Sur l'admission au bénéfice de l'aide juridictionnelle provisoire :
2. L'article 20 de la loi du 10 juillet 1991 dispose que : " Dans les cas d'urgence, sous réserve de l'application des règles relatives aux commissions ou désignations d'office, l'admission provisoire à l'aide juridictionnelle peut être prononcée par la juridiction compétente () ". Il y a lieu, eu égard à l'urgence qui s'attache à ce qu'il soit statué sur la requête de l'intéressé, de prononcer son admission provisoire à l'aide juridictionnelle.
Sur les conclusions à fin d'annulation :
En ce qui concerne l'ensemble des décisions :
3. En premier lieu, par un arrêté du 13 mars 2023 publié au recueil administratif spécial n° 31-2023-099 le 15 mars 2023 le préfet de la Haute-Garonne a donné délégation à Mme D F, cheffe du bureau de l'éloignement et du contentieux, pour signer, en cas d'absence ou d'empêchement du secrétaire général de la préfecture, de la directrice des migrations et de l'intégration et de son adjointe, les décisions d'éloignement ainsi que les décisions les assortissant, au nombre desquelles figurent les assignations à résidence prises sur le fondement d'une interdiction judiciaire du territoire. Il ne ressort pas des pièces du dossier qu'à la date de la décision attaquée le secrétaire général, la directrice des migrations et de l'intégration et son adjointe n'auraient pas été absents ou empêchés. Par suite, le moyen tiré de l'incompétence de la signataire de l'arrêté attaqué doit être écarté.
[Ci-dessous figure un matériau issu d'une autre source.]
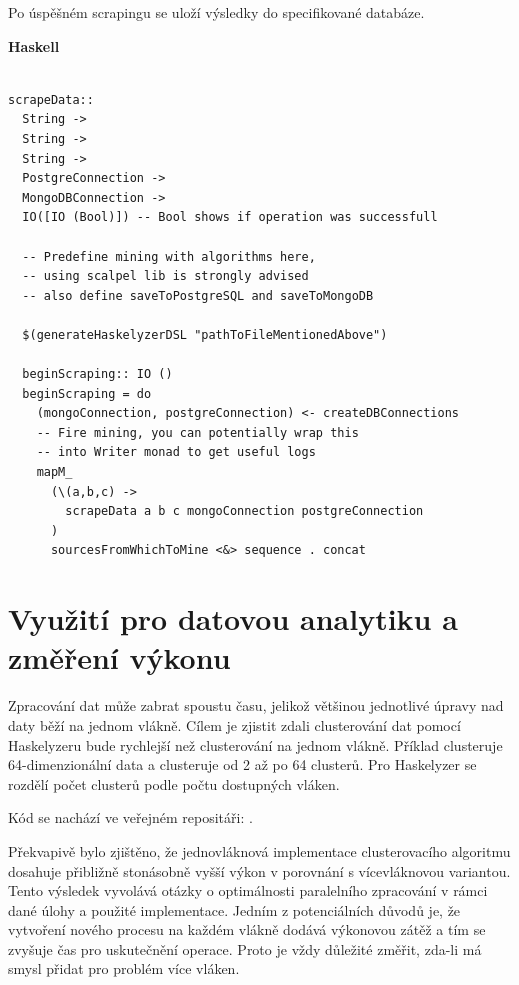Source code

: \documentclass[male,czech]{kithesis}
\begin{document}
Po úspěšném scrapingu se uloží výsledky do specifikované databáze.

\textbf{Haskell}
\begin{verbatim}

scrapeData:: 
  String -> 
  String -> 
  String -> 
  PostgreConnection -> 
  MongoDBConnection -> 
  IO([IO (Bool)]) -- Bool shows if operation was successfull

  -- Predefine mining with algorithms here, 
  -- using scalpel lib is strongly advised
  -- also define saveToPostgreSQL and saveToMongoDB

  $(generateHaskelyzerDSL "pathToFileMentionedAbove")

  beginScraping:: IO ()
  beginScraping = do
    (mongoConnection, postgreConnection) <- createDBConnections
    -- Fire mining, you can potentially wrap this 
    -- into Writer monad to get useful logs
    mapM_ 
      (\(a,b,c) -> 
        scrapeData a b c mongoConnection postgreConnection
      ) 
      sourcesFromWhichToMine <&> sequence . concat
\end{verbatim}

\section{Využití pro datovou analytiku a změření výkonu}
 
Zpracování dat může zabrat spoustu času, 
jelikož většinou jednotlivé úpravy nad daty běží na jednom vlákně.
Cílem je zjistit zdali clusterování dat pomocí 
Haskelyzeru bude rychlejší než clusterování na jednom vlákně.
Příklad clusteruje 64-dimenzionální data a clusteruje 
od 2 až po 64 clusterů. 
Pro Haskelyzer se rozdělí počet clusterů podle počtu dostupných vláken.

Kód se nachází ve veřejném repositáři: \cite{ClusteringExample}.

Překvapivě bylo zjištěno, 
že jednovláknová implementace clusterovacího algoritmu 
dosahuje přibližně stonásobně vyšší výkon v porovnání s vícevláknovou variantou. 
Tento výsledek vyvolává otázky o optimálnosti paralelního zpracování v rámci dané úlohy 
a použité implementace.
Jedním z potenciálních důvodů je, 
že vytvoření nového procesu na každém vlákně dodává výkonovou zátěž
a tím se zvyšuje čas pro uskutečnění operace.
Proto je vždy důležité změřit, 
zda-li má smysl přidat pro problém více vláken.

{\centering
{}
}
\end{document}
4. En deuxième lieu, il résulte de la jurisprudence de la Cour de Justice que le droit d'être entendu fait partie intégrante du respect des droits de la défense, principe général du droit de l'Union. Il appartient aux Etats membres, dans le cadre de leur autonomie procédurale, de déterminer les conditions dans lesquelles le respect de ce droit est assuré. Ce droit se définit comme celui de toute personne de faire connaître, de manière utile et effective, son point de vue au cours d'une procédure administrative avant l'adoption de toute décision susceptible d'affecter de manière défavorable ses intérêts. Il ne saurait cependant être interprété en ce sens que l'autorité nationale compétente est tenue, dans tous les cas, d'entendre l'intéressé lorsque celui-ci a déjà eu la possibilité de présenter, de manière utile et effective, son point de vue sur la décision en cause.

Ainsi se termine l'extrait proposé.